Problem statement:
Write the entries out again. Each one must match exactly.

[Source data]
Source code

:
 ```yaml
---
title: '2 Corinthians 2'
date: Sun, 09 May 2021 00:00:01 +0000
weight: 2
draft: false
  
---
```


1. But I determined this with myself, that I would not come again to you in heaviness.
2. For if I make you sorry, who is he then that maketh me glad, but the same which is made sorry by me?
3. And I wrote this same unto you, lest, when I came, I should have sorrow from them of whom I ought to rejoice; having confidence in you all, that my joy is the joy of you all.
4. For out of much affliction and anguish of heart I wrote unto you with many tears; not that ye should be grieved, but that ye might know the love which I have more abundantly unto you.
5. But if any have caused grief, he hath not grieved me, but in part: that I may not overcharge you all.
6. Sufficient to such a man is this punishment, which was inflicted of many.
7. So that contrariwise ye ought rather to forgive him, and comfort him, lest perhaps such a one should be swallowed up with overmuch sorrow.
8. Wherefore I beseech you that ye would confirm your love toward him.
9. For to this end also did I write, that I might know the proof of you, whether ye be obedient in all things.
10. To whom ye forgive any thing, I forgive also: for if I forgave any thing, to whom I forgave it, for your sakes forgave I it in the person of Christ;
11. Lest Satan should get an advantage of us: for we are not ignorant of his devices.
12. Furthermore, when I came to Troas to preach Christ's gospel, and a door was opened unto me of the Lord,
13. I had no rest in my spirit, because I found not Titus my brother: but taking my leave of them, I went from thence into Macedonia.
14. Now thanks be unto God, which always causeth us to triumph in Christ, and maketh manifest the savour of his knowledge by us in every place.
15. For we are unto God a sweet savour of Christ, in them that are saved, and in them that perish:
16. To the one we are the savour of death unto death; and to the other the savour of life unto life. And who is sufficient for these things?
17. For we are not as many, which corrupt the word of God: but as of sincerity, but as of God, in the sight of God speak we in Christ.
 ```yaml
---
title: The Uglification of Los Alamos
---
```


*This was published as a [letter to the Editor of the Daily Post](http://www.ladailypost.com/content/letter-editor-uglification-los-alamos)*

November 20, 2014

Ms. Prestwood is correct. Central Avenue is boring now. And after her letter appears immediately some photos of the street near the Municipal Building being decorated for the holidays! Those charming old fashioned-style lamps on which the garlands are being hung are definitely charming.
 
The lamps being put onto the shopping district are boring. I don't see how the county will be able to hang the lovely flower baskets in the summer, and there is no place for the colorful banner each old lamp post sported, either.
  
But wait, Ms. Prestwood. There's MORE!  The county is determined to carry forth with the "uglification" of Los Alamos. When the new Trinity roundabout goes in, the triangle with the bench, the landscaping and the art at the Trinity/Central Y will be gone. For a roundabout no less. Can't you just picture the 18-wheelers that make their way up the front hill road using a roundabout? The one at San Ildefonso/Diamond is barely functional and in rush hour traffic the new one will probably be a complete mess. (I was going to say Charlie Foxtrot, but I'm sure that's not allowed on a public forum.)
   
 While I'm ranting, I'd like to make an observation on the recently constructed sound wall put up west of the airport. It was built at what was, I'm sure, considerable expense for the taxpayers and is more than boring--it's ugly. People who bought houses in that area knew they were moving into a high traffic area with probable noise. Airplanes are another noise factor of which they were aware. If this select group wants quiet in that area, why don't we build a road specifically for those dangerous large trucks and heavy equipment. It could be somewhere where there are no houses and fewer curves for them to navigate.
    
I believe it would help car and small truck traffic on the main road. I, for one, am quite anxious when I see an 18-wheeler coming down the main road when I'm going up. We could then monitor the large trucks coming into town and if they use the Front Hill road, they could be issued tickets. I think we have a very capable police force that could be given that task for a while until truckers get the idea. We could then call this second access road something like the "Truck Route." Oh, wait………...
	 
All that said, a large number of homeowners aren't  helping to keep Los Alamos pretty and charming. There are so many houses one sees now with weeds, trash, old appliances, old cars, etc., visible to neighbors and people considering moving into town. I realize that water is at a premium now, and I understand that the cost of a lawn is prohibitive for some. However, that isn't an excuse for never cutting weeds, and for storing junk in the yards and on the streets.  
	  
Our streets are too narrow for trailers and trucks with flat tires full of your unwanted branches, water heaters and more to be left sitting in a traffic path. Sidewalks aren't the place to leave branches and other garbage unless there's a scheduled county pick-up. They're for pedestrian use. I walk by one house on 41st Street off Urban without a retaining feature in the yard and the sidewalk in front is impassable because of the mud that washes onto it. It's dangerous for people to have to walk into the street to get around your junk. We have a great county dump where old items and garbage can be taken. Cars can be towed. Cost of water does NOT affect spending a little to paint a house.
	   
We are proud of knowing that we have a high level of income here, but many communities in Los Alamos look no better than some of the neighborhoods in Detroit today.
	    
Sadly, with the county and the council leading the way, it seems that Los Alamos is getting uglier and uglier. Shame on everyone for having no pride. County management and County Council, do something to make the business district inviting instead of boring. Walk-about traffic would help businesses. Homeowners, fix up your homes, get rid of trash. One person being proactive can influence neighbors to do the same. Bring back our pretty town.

Answer for this exercise:
Source code

:
 ```yaml
---
title: '2 Corinthians 2'
date: Sun, 09 May 2021 00:00:01 +0000
weight: 2
draft: false
  
---
```


1. But I determined this with myself, that I would not come again to you in heaviness.
2. For if I make you sorry, who is he then that maketh me glad, but the same which is made sorry by me?
3. And I wrote this same unto you, lest, when I came, I should have sorrow from them of whom I ought to rejoice; having confidence in you all, that my joy is the joy of you all.
4. For out of much affliction and anguish of heart I wrote unto you with many tears; not that ye should be grieved, but that ye might know the love which I have more abundantly unto you.
5. But if any have caused grief, he hath not grieved me, but in part: that I may not overcharge you all.
6. Sufficient to such a man is this punishment, which was inflicted of many.
7. So that contrariwise ye ought rather to forgive him, and comfort him, lest perhaps such a one should be swallowed up with overmuch sorrow.
8. Wherefore I beseech you that ye would confirm your love toward him.
9. For to this end also did I write, that I might know the proof of you, whether ye be obedient in all things.
10. To whom ye forgive any thing, I forgive also: for if I forgave any thing, to whom I forgave it, for your sakes forgave I it in the person of Christ;
11. Lest Satan should get an advantage of us: for we are not ignorant of his devices.
12. Furthermore, when I came to Troas to preach Christ's gospel, and a door was opened unto me of the Lord,
13. I had no rest in my spirit, because I found not Titus my brother: but taking my leave of them, I went from thence into Macedonia.
14. Now thanks be unto God, which always causeth us to triumph in Christ, and maketh manifest the savour of his knowledge by us in every place.
15. For we are unto God a sweet savour of Christ, in them that are saved, and in them that perish:
16. To the one we are the savour of death unto death; and to the other the savour of life unto life. And who is sufficient for these things?
17. For we are not as many, which corrupt the word of God: but as of sincerity, but as of God, in the sight of God speak we in Christ.
 ```yaml
---
title: The Uglification of Los Alamos
---
```


*This was published as a [letter to the Editor of the Daily Post](http://www.ladailypost.com/content/letter-editor-uglification-los-alamos)*

November 20, 2014

Ms. Prestwood is correct. Central Avenue is boring now. And after her letter appears immediately some photos of the street near the Municipal Building being decorated for the holidays! Those charming old fashioned-style lamps on which the garlands are being hung are definitely charming.
 
The lamps being put onto the shopping district are boring. I don't see how the county will be able to hang the lovely flower baskets in the summer, and there is no place for the colorful banner each old lamp post sported, either.
  
But wait, Ms. Prestwood. There's MORE!  The county is determined to carry forth with the "uglification" of Los Alamos. When the new Trinity roundabout goes in, the triangle with the bench, the landscaping and the art at the Trinity/Central Y will be gone. For a roundabout no less. Can't you just picture the 18-wheelers that make their way up the front hill road using a roundabout? The one at San Ildefonso/Diamond is barely functional and in rush hour traffic the new one will probably be a complete mess. (I was going to say Charlie Foxtrot, but I'm sure that's not allowed on a public forum.)
   
 While I'm ranting, I'd like to make an observation on the recently constructed sound wall put up west of the airport. It was built at what was, I'm sure, considerable expense for the taxpayers and is more than boring--it's ugly. People who bought houses in that area knew they were moving into a high traffic area with probable noise. Airplanes are another noise factor of which they were aware. If this select group wants quiet in that area, why don't we build a road specifically for those dangerous large trucks and heavy equipment. It could be somewhere where there are no houses and fewer curves for them to navigate.
    
I believe it would help car and small truck traffic on the main road. I, for one, am quite anxious when I see an 18-wheeler coming down the main road when I'm going up. We could then monitor the large trucks coming into town and if they use the Front Hill road, they could be issued tickets. I think we have a very capable police force that could be given that task for a while until truckers get the idea. We could then call this second access road something like the "Truck Route." Oh, wait………...
	 
All that said, a large number of homeowners aren't  helping to keep Los Alamos pretty and charming. There are so many houses one sees now with weeds, trash, old appliances, old cars, etc., visible to neighbors and people considering moving into town. I realize that water is at a premium now, and I understand that the cost of a lawn is prohibitive for some. However, that isn't an excuse for never cutting weeds, and for storing junk in the yards and on the streets.  
	  
Our streets are too narrow for trailers and trucks with flat tires full of your unwanted branches, water heaters and more to be left sitting in a traffic path. Sidewalks aren't the place to leave branches and other garbage unless there's a scheduled county pick-up. They're for pedestrian use. I walk by one house on 41st Street off Urban without a retaining feature in the yard and the sidewalk in front is impassable because of the mud that washes onto it. It's dangerous for people to have to walk into the street to get around your junk. We have a great county dump where old items and garbage can be taken. Cars can be towed. Cost of water does NOT affect spending a little to paint a house.
	   
We are proud of knowing that we have a high level of income here, but many communities in Los Alamos look no better than some of the neighborhoods in Detroit today.
	    
Sadly, with the county and the council leading the way, it seems that Los Alamos is getting uglier and uglier. Shame on everyone for having no pride. County management and County Council, do something to make the business district inviting instead of boring. Walk-about traffic would help businesses. Homeowners, fix up your homes, get rid of trash. One person being proactive can influence neighbors to do the same. Bring back our pretty town.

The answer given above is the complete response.